One step further, Tornado Cash allows third parties called “relayers” to send that encrypted note verifying the withdrawal transaction to application users. In return for passing the note, relayers receive a small fee. The relayer system allows users to have their funds trustlessly withdrawn into a new wallet, without needing ETH in the new wallet to pay for the claim transaction because the relayers also take care of covering that cost on their behalf.

It is important to note that relayers are not able to access any transaction data beyond paying the transaction fee, stopping them from altering the destination of the claimed funds.

At the end of the process, the user who deposited their assets into Tornado Cash now has them in a fresh wallet, leaving behind a very difficult trail to follow. In turn, the relayer takes a small fraction of the deposit to pay for the claim transaction and reward them for their service.

Tornado Cash usage

(Dune Analytics, Etherscan)

Tornado Cash version 1 has been live since the end of 2019 and has processed 2.4 million ETH and $5.1 billion U.S. dollar-pegged stablecoins at the time of writing, according to data from Dune Analytics and Etherscan. Most often used was the fixed deposit of 10 ETH, with the contract seeing 13,819 transactions since December 2019.

November of last year was the largest month for Tornado in terms of volume, processing over $200 million ETH and stablecoin withdrawals in the last week of the month. However, during December the application released a new product dubbed Nova. The upgrade allows users to deposit arbitrary amounts of assets instead of the outdated, tiered and fixed deposit limits. Nova has seen some adoption with 673 wallets depositing 633 ETH in the new platform in less than a month.

While Ethereum’s most popular mixer is often publicized for its use after decentralized finance (DeFi) exploits or nefarious activities, the application appears to be growing in popularity among everyday users concerned with operational security (opsec) and privacy.

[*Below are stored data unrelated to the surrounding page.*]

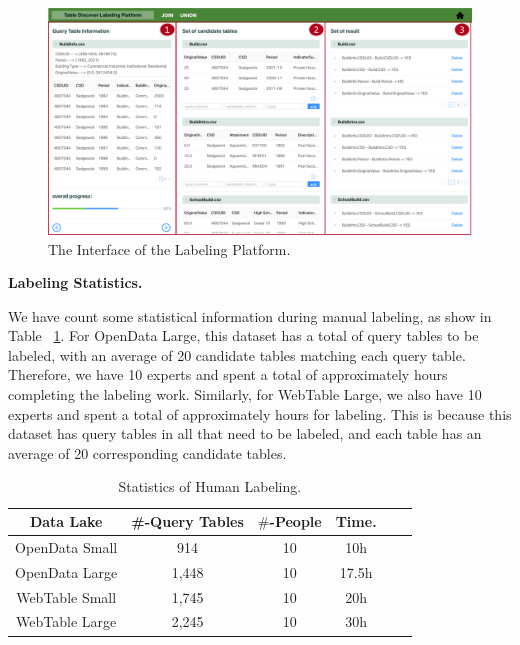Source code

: \begin{figure}[h]
	\centering
	\includegraphics[width=1.0\linewidth]{fig/interface.pdf}
	\caption{The Interface of the Labeling Platform.}
	\label{fig:interface}
\end{figure}

\noindent \textbf{Labeling Statistics.} 


We have count some statistical information during manual labeling, as show in Table ~\ref{Table:humanLabeling}. For OpenData Large, this dataset has a total of   query tables to be labeled, with an average of 20 candidate tables matching each query table. Therefore, we have 10 experts and spent a total of approximately  hours completing the labeling work. Similarly, for WebTable Large, we also have 10 experts and spent a total of approximately  hours for labeling. This is because this dataset has  query tables in all that need to be labeled, and each table has an average of 20 corresponding candidate tables.

\begin{table}[t]
	\centering
	\caption{Statistics of Human Labeling.}
	\begin{tabular}{|c|c|c|c|c|c|}
		\hline
		\centering
		Data Lake  & \#-Query Tables & $\#$-People & Time.   \\
		\hline  
		OpenData Small& 914  & 10 & 10h   \\
		\hline
		OpenData Large& 1,448  & 10  &  17.5h   \\
		\hline
		WebTable Small& 1,745   & 10 &  20h  \\
		\hline
		WebTable Large& 2,245  & 10 &  30h  \\
		\hline
	\end{tabular}
	\label{Table:humanLabeling}
	
\end{table}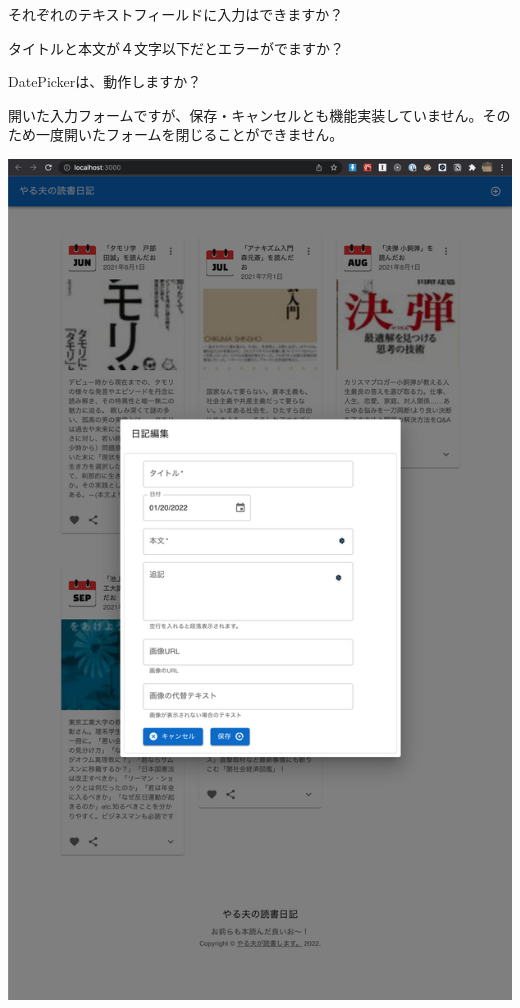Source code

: \begin{starteritemize}
\item それぞれのテキストフィールドに入力はできますか？
\item タイトルと本文が４文字以下だとエラーがでますか？
\item DatePickerは、動作しますか？
\end{starteritemize}

開いた入力フォームですが、保存・キャンセルとも機能実装していません。そのため一度開いたフォームを閉じることができません。


\clearpage

\begin{reviewimage}%
\includegraphics[width=0.7\maxwidth]{./images/03-todo-with-react/mui018-DiaryForm-done.png}%
\label{image:03-todo-with-react:mui018-DiaryForm-done}
\end{reviewimage}

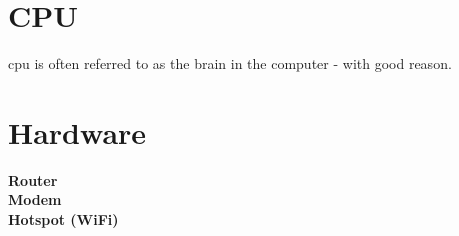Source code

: \section{CPU}
\acrfull{cpu} is often referred to as the brain in the computer - with good reason. 

\section{Hardware}

\textbf{Router} \\

\textbf{Modem} \\

\textbf{Hotspot (WiFi)} \\




\newpage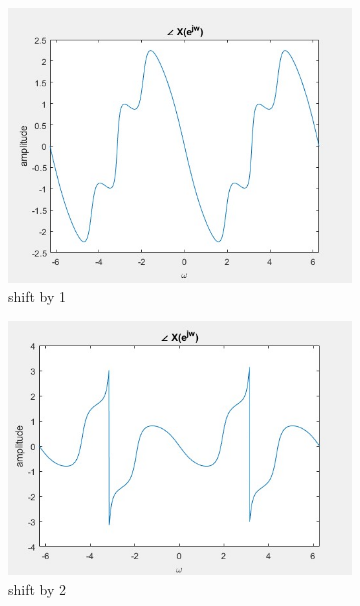 \documentclass[11pt]{article}
\begin{document}
\begin{figure}[h]
\centering
\begin{subfigure}[b]{.3\linewidth}
\includegraphics[width=\linewidth]{secondabout0}
\caption{shift by 1}
\end{subfigure}
\begin{subfigure}[b]{.3\linewidth}
\includegraphics[width=\linewidth]{thirdabout0}
\caption{shift by 2}
\end{subfigure}
\begin{subfigure}[b]{.3\linewidth}

\end{subfigure}
\end{figure}
\end{document}
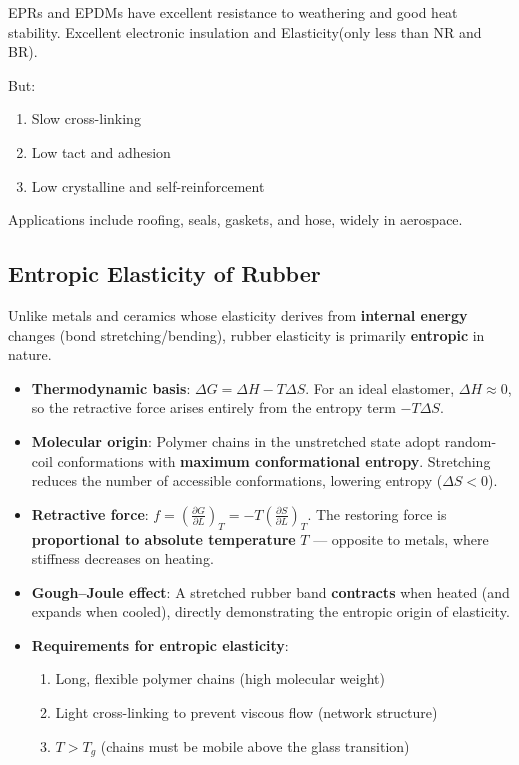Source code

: \documentclass{NoteThesis/note-thesis}
\begin{document}
EPRs and EPDMs have excellent resistance to weathering and good heat stability. Excellent electronic insulation and Elasticity(only less than NR and BR).

But:

\begin{enumerate}
    \item Slow cross-linking
    \item Low tact and adhesion
    \item Low crystalline and self-reinforcement
\end{enumerate}

Applications include roofing, seals, gaskets, and hose, widely in aerospace.

\subsection{Entropic Elasticity of Rubber}

Unlike metals and ceramics whose elasticity derives from \textbf{internal energy} changes (bond stretching/bending), rubber elasticity is primarily \textbf{entropic} in nature.

\begin{itemize}
    \item \textbf{Thermodynamic basis}: $\Delta G = \Delta H - T\Delta S$. For an ideal elastomer, $\Delta H \approx 0$, so the retractive force arises entirely from the entropy term $-T\Delta S$.
    \item \textbf{Molecular origin}: Polymer chains in the unstretched state adopt random-coil conformations with \textbf{maximum conformational entropy}. Stretching reduces the number of accessible conformations, lowering entropy ($\Delta S < 0$).
    \item \textbf{Retractive force}: $f = \left( \frac{\partial G}{\partial L} \right)_T = -T \left( \frac{\partial S}{\partial L} \right)_T$. The restoring force is \textbf{proportional to absolute temperature} $T$ — opposite to metals, where stiffness decreases on heating.
    \item \textbf{Gough--Joule effect}: A stretched rubber band \textbf{contracts} when heated (and expands when cooled), directly demonstrating the entropic origin of elasticity.
    \item \textbf{Requirements for entropic elasticity}:
    \begin{enumerate}
        \item Long, flexible polymer chains (high molecular weight)
        \item Light cross-linking to prevent viscous flow (network structure)
        \item $T > T_g$ (chains must be mobile above the glass transition)
    \end{enumerate}
\end{itemize}
\end{document}
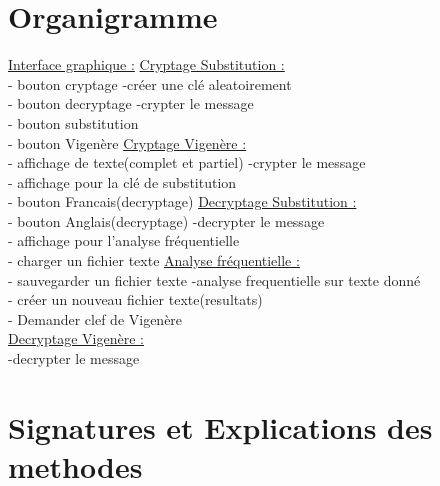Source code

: \documentclass[a4]{article}
\begin{document}
	\section{Organigramme}
			\underline{Interface graphique :}     \hspace{5cm}  \underline{Cryptage Substitution :}\\
			- bouton cryptage            \hspace{5.5cm}       -créer une clé aleatoirement\\
			- bouton decryptage         \hspace{5cm}        -crypter le message\\
			- bouton substitution\\
			- bouton Vigenère           \hspace{5.2cm}       \underline{Cryptage Vigenère :}\\
			- affichage de texte(complet et partiel)  \hspace{2.2cm} -crypter le message\\
			- affichage pour la clé de substitution\\
			- bouton Francais(decryptage)   \hspace{3.5cm}     \underline{Decryptage Substitution :}\\
			- bouton Anglais(decryptage)    \hspace{3.5cm}     -decrypter le message\\
			- affichage pour l'analyse fréquentielle\\
			- charger un fichier texte       \hspace{4.2cm}  \underline{Analyse fréquentielle :}\\
			- sauvegarder un fichier texte     \hspace{3.8cm}  -analyse frequentielle sur texte donné\\
			- créer un nouveau fichier texte(resultats)\\
			- Demander clef de Vigenère\\
			
			\underline{Decryptage Vigenère :}\\
			-decrypter le message
			
			
			
	\section{Signatures et Explications des methodes}
\end{document}
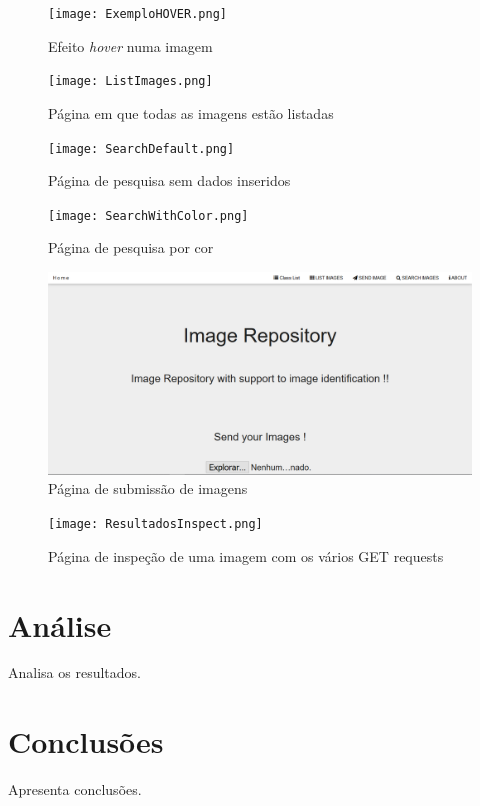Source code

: \documentclass{report}
\begin{document}
\begin{figure}[h]
\texttt{[image: ExemploHOVER.png]}
\caption{Efeito \textit{hover} numa imagem}
\label{Fig4}
\end{figure}

\begin{figure}[h]
\texttt{[image: ListImages.png]}
\caption{Página em que todas as imagens estão listadas}
\label{Fig5}
\end{figure}

\begin{figure}[h]
\texttt{[image: SearchDefault.png]}
\caption{Página de pesquisa sem dados inseridos}
\label{Fig6}
\end{figure}

\begin{figure}[h]
\texttt{[image: SearchWithColor.png]}
\caption{Página de pesquisa por cor}
\label{Fig7}
\end{figure}

\begin{figure}[h]
\includegraphics[width=\textwidth]{Send.png}
\caption{Página de submissão de imagens}
\label{Fig8}
\end{figure}

\begin{figure}[h]
\texttt{[image: ResultadosInspect.png]}
\caption{Página de inspeção de uma imagem com os vários GET requests}
\label{Fig9}
\end{figure}

\chapter{Análise}
\label{chap.analise}
Analisa os resultados.

\chapter{Conclusões}
\label{chap.conclusao}
Apresenta conclusões.
\end{document}
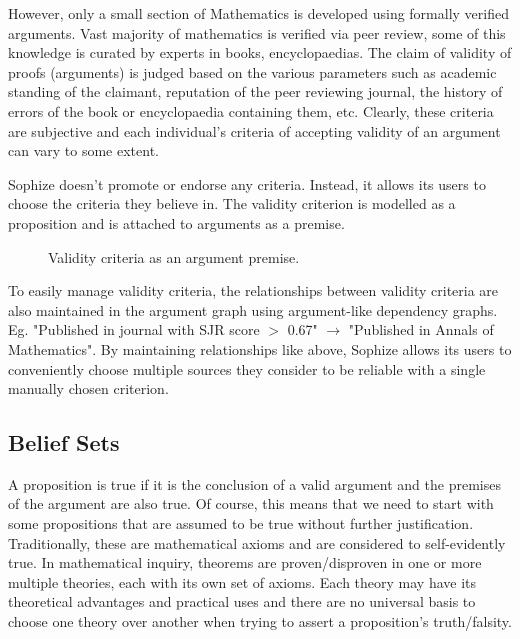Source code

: \documentclass[runningheads]{llncs}
\begin{document}
However, only a small section of Mathematics is developed using formally verified arguments. Vast majority of mathematics is verified via peer review, some of this knowledge is curated by experts in books, encyclopaedias. The claim of validity of proofs (arguments) is judged based on the various parameters such as academic standing of the claimant, reputation of the peer reviewing journal, the history of errors of the book or encyclopaedia containing them, etc. Clearly, these criteria are subjective and each individual's criteria of accepting validity of an argument can vary to some extent.

Sophize doesn't promote or endorse any criteria. Instead, it allows its users to choose the criteria they believe in. The validity criterion is modelled as a proposition and is attached to arguments as a premise. 

\begin{figure}[!ht]
\begin{center}
\caption{Validity criteria as an argument premise.}
\label{validity_criterion}
\end{center}
\end{figure}

To easily manage validity criteria, the relationships between validity criteria are also maintained in the argument graph using argument-like dependency graphs. Eg. "Published in journal with SJR score $>$ 0.67" $\rightarrow$ "Published in Annals of Mathematics". By maintaining relationships like above, Sophize allows its users to conveniently choose multiple sources they consider to be reliable with a single manually chosen criterion. 

\subsection{Belief Sets}
\label{sec:bset}

A proposition is true if it is the conclusion of a valid argument and the premises of the argument are also true. Of course, this means that we need to start with some propositions that are assumed to be true without further justification. Traditionally, these are mathematical axioms and are considered to self-evidently true. In mathematical inquiry, theorems are proven/disproven in one or more multiple theories, each with its own set of axioms. Each theory may have its theoretical advantages and practical uses and there are no universal basis to choose one theory over another when trying to assert a proposition's truth/falsity.
\end{document}
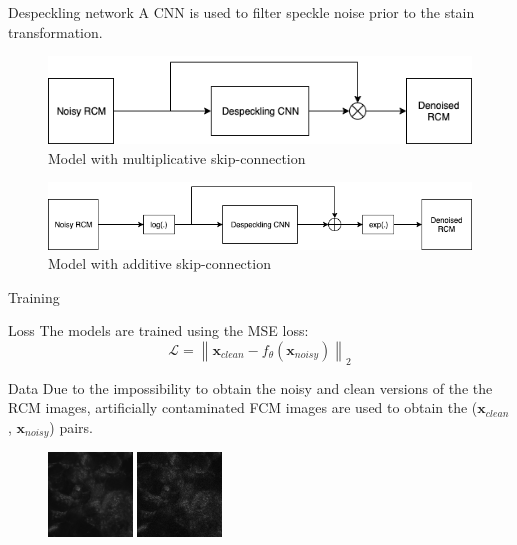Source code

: \documentclass[t]{beamer}
\newcommand{\tensor}[1]{\mathbf{#1}}
\begin{document}
\begin{frame}{Despeckling network}
A CNN is used to filter speckle noise prior to the stain transformation.\pause

\begin{figure}
\centering
\includegraphics[scale=0.3]{despeckling-nn_multiplicative}
\caption{Model with multiplicative skip-connection}
\end{figure}\pause

\begin{figure}
\centering
\includegraphics[scale=0.3]{despeckling-nn_additive}
\caption{Model with additive skip-connection}
\end{figure}

\end{frame}

\begin{frame}{Training}

\begin{block}{Loss}
The models are trained using the MSE loss:
\[ \mathcal{L} = \left\| \tensor{x}_{clean} - f_{\theta}(\tensor{x}_{noisy}) \right\|_2 \]
\end{block}\pause

\begin{block}{Data}
Due to the impossibility to obtain the noisy and clean versions of the the RCM images,
artificially contaminated FCM images are used to obtain the ($\tensor{x}_{clean}$, $\tensor{x}_{noisy}$) pairs.
\end{block}
\begin{figure}
\centering
\includegraphics[width=0.2\textwidth]{9_768-6912_F-thumbnail}\hspace{0.15\textwidth}%
\includegraphics[width=0.2\textwidth]{9_768-6912_F-thumbnail_noisy}
\end{figure}

\end{frame}
\end{document}
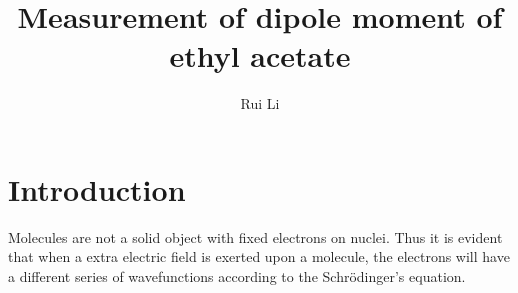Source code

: \documentclass[%
 reprint,
 amsmath,amssymb,
 aps,
10.5pt,
]{revtex4-1}
\newcommand{\sch}{Schr\"odinger}
\begin{document}

\title{Measurement of dipole moment of ethyl acetate}%

\author{Rui Li}
%





\maketitle

\section{Introduction}
Molecules are not a solid object with fixed electrons on nuclei. Thus it is evident that when a extra electric field is exerted upon a molecule, the electrons will have a different series of wavefunctions according to the \sch's equation. 
\end{document}
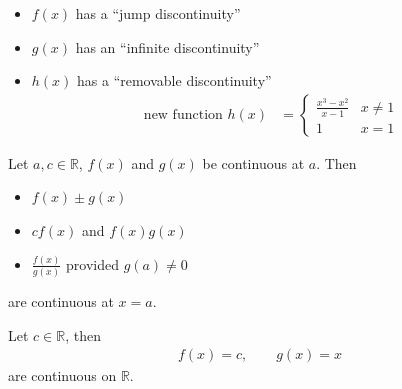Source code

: \begin{itemize}
\item $f(x)$ has a ``jump discontinuity''
\item $g(x)$ has an ``infinite discontinuity''
\item $h(x)$ has a ``removable discontinuity''
\begin{align*}
\text{new function }h(x) &= \begin{cases}
\frac{x^3-x^2}{x-1} & x\neq 1\\
1 & x=1
\end{cases}
\end{align*}
\end{itemize}
\begin{theorem}\label{thm arith cont}
Let $a,c \in \mathbb{R}$, $f(x)$ and $g(x)$ be continuous at $a$. Then
\begin{itemize}
\item $f(x) \pm g(x)$
\item $c f(x)$ and $f(x) g(x)$
\item $\frac{f(x)}{g(x)}$ provided $g(a)\neq 0$
\end{itemize}
are continuous at $x=a$.
\end{theorem}
\begin{lemma}\label{lem_1_6_1}
Let $c \in \mathbb{R}$, then
\begin{align*}
f(x) = c,\qquad g(x) = x
\end{align*}
are continuous on $\mathbb{R}$.
\end{lemma}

Recent compliance integrations even allow the application to generate a report on whether an address’s use of Tornado Cash was in relation to any known exploits or laundering, so law-abiding users can access the technology without drawing unnecessary suspicion.

Read More: Crypto.com’s Stolen Ether Being Laundered via Tornado Cash

The double-edged sword of crypto mixers

The adoption of DeFi, non-fungible tokens (NFTs) and bitcoin have gone parabolic over the past year, making illicit activities a smaller percentage of overall crypto transactions than ever. A recent Chainalysis report revealed that even as the notional value of illegal activity hit $14 billion, illicit transactions only made up 0.15% of all cryptocurrency volume during 2021.

Mixers will continue to support those with ill intentions – but that is the double-edged sword of privacy and decentralization. Not only is anyone allowed to access and use blockchain wallets, developers are allowed to build and deploy any product they deem fit on top of smart contract platforms like Ethereum.

As it stands now, regular bank accounts provide us a high level of personal privacy from our friends and family. It is exceedingly difficult to find out how much money someone has in their bank account even if you know a lot of identifying information about that person.

With cryptocurrencies, on the other hand, if your wallet address becomes known, your balance and all your crypto activities can become known. Bitcoin and Ethereum should be able to provide that privacy at a minimum, and the use of privacy-focused technologies like mixers provides that option to everyday crypto users.

However promising mixers are for privacy, the data shows that users are still not taking advantage of what they have to offer. Meanwhile, the mainstream narrative points to mixers enabling illicit activity rather than the potential benefits they may provide to individuals.

More education on the topic, and less stigmatization of mixers themselves, could go a long way toward improving personal financial privacy.